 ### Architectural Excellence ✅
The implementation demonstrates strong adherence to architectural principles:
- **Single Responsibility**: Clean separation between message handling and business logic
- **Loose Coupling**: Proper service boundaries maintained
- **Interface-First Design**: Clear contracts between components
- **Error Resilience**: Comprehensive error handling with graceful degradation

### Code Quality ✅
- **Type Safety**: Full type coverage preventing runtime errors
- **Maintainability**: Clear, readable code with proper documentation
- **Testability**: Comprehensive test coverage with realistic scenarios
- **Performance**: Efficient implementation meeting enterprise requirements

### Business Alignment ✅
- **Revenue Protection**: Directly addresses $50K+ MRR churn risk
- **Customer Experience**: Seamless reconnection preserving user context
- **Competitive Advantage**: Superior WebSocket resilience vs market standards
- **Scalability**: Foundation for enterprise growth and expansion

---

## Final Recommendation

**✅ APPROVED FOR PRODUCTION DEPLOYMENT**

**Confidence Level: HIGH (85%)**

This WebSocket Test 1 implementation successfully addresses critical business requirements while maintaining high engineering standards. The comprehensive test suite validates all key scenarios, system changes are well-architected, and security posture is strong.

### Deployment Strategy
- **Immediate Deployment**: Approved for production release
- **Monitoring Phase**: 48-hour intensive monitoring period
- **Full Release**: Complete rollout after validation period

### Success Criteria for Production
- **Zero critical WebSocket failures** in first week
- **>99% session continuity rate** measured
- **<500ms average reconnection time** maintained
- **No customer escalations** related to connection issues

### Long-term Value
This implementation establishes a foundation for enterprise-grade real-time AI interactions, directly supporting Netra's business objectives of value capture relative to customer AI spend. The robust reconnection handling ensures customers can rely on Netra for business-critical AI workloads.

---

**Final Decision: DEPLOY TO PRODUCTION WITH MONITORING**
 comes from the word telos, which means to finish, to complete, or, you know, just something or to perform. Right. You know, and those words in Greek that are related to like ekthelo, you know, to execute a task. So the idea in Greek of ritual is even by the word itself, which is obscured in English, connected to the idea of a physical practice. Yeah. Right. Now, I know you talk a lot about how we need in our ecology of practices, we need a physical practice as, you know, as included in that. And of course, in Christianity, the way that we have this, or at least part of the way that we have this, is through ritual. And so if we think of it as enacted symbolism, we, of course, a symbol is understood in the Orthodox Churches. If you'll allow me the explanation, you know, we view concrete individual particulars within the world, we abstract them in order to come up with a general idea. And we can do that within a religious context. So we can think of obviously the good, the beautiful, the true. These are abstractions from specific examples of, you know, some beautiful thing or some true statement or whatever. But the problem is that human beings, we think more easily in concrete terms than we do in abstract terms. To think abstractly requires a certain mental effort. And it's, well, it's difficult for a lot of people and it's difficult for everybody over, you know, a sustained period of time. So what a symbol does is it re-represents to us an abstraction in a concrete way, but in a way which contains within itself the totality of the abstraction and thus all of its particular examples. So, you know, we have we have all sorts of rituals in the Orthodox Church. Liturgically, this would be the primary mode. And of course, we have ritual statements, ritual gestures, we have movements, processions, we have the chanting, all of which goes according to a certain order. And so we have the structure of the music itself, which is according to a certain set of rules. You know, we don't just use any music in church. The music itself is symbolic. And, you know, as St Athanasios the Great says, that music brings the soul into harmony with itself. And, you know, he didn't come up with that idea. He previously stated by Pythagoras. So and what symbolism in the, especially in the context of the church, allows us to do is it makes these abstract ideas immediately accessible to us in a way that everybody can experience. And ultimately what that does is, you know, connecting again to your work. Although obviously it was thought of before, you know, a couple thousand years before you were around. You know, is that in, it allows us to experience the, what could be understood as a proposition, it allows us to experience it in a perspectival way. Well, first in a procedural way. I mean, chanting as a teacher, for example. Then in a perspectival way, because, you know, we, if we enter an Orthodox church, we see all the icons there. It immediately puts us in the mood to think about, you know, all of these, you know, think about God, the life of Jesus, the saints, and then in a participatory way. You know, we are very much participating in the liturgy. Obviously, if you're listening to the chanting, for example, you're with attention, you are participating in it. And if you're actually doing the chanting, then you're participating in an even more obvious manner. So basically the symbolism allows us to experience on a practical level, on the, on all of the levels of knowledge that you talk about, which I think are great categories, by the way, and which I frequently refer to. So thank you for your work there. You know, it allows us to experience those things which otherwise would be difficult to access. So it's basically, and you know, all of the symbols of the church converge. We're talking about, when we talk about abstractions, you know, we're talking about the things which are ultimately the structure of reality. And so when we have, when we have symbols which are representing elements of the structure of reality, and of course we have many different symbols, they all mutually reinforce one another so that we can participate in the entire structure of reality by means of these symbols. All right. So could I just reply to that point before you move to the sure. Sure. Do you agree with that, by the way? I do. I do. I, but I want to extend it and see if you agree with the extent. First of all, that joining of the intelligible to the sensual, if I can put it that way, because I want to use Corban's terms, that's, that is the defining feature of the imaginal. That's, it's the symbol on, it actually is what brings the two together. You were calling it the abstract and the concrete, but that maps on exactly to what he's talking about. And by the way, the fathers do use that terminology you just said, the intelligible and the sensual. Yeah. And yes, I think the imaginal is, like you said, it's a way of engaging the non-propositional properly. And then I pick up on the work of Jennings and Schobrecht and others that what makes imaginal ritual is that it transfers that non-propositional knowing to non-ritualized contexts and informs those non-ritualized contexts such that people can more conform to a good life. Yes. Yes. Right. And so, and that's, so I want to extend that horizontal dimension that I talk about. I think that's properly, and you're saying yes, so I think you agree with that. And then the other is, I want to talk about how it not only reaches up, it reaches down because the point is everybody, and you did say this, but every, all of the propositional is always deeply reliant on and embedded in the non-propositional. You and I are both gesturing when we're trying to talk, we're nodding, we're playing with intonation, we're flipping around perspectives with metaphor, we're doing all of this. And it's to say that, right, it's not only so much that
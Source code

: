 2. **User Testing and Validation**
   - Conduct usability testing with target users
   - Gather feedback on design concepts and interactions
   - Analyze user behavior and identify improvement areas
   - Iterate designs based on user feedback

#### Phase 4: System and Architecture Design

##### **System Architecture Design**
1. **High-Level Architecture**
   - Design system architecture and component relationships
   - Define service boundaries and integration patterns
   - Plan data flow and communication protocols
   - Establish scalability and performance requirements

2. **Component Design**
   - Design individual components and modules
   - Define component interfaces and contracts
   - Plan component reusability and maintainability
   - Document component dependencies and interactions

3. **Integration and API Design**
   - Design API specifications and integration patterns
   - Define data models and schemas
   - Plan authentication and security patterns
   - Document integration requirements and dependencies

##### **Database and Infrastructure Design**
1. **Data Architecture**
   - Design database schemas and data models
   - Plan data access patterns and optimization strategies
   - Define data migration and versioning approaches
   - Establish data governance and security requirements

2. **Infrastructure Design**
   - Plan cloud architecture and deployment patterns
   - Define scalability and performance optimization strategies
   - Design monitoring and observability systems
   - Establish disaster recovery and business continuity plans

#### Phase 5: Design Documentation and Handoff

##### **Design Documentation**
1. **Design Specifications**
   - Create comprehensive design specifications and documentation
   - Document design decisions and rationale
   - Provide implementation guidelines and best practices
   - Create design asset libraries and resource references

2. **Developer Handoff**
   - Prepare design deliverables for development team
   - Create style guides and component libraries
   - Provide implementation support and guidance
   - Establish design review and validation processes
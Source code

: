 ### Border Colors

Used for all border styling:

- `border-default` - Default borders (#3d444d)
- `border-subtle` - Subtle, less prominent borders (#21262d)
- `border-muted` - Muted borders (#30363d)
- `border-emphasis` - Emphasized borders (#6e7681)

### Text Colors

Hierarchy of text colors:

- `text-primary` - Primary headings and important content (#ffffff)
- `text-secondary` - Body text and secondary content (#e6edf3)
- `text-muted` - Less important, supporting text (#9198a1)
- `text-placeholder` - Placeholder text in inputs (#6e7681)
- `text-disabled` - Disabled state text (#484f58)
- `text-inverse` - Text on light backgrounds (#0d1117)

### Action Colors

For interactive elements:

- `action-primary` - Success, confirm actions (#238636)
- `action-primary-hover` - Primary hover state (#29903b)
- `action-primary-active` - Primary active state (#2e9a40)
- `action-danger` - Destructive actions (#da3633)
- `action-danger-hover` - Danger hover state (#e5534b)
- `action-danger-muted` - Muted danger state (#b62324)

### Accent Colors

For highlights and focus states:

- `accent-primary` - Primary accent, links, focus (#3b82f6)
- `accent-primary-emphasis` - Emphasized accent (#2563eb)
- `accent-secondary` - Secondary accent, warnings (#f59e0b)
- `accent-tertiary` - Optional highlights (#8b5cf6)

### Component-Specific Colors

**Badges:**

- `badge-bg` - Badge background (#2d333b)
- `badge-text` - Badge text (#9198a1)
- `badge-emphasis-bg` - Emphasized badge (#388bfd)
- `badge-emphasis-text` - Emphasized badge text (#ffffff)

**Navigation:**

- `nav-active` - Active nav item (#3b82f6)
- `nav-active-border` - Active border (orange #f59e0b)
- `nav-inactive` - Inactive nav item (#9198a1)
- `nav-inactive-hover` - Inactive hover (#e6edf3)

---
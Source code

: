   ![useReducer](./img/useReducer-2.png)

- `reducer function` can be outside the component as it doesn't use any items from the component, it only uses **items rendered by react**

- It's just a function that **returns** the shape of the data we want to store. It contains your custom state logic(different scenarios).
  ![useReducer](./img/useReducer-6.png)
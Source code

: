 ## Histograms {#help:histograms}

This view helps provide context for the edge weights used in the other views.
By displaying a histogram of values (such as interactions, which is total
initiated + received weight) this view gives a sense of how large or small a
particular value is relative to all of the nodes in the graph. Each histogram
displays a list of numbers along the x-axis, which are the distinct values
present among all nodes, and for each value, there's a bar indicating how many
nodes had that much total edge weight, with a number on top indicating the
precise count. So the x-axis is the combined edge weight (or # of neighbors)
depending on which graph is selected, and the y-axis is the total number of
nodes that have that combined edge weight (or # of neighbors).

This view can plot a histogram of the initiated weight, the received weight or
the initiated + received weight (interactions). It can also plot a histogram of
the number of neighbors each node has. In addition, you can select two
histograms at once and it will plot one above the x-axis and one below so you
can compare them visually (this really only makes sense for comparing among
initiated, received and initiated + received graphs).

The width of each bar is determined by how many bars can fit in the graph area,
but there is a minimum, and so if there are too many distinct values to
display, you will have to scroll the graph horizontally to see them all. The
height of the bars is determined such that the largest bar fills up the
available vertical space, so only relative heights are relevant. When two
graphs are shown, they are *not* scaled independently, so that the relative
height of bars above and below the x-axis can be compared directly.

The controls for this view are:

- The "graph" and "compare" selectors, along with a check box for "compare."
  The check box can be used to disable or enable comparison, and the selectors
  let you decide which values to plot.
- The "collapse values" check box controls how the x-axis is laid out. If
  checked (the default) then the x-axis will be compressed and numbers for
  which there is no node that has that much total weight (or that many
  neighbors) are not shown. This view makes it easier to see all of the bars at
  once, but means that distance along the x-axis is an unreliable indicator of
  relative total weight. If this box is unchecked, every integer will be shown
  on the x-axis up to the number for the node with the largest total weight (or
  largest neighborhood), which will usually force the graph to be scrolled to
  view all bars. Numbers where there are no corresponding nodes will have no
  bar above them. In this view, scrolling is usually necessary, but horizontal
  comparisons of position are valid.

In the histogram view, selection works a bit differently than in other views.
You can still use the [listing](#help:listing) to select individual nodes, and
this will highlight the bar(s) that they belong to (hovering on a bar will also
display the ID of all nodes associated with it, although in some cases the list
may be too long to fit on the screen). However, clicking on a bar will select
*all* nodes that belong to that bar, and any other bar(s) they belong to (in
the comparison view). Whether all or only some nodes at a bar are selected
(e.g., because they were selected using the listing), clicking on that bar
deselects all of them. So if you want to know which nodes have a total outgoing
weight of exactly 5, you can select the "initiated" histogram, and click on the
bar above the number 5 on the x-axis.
+++
What is required
What you give back should be only the lines of the records above, starting at the line with "- **Zero critical" and ending at the line with "PRODUCTION WITH MONITORING**", restated word for word.

Your response
- **Zero critical WebSocket failures** in first week
- **>99% session continuity rate** measured
- **<500ms average reconnection time** maintained
- **No customer escalations** related to connection issues

### Long-term Value
This implementation establishes a foundation for enterprise-grade real-time AI interactions, directly supporting Netra's business objectives of value capture relative to customer AI spend. The robust reconnection handling ensures customers can rely on Netra for business-critical AI workloads.

---

**Final Decision: DEPLOY TO PRODUCTION WITH MONITORING**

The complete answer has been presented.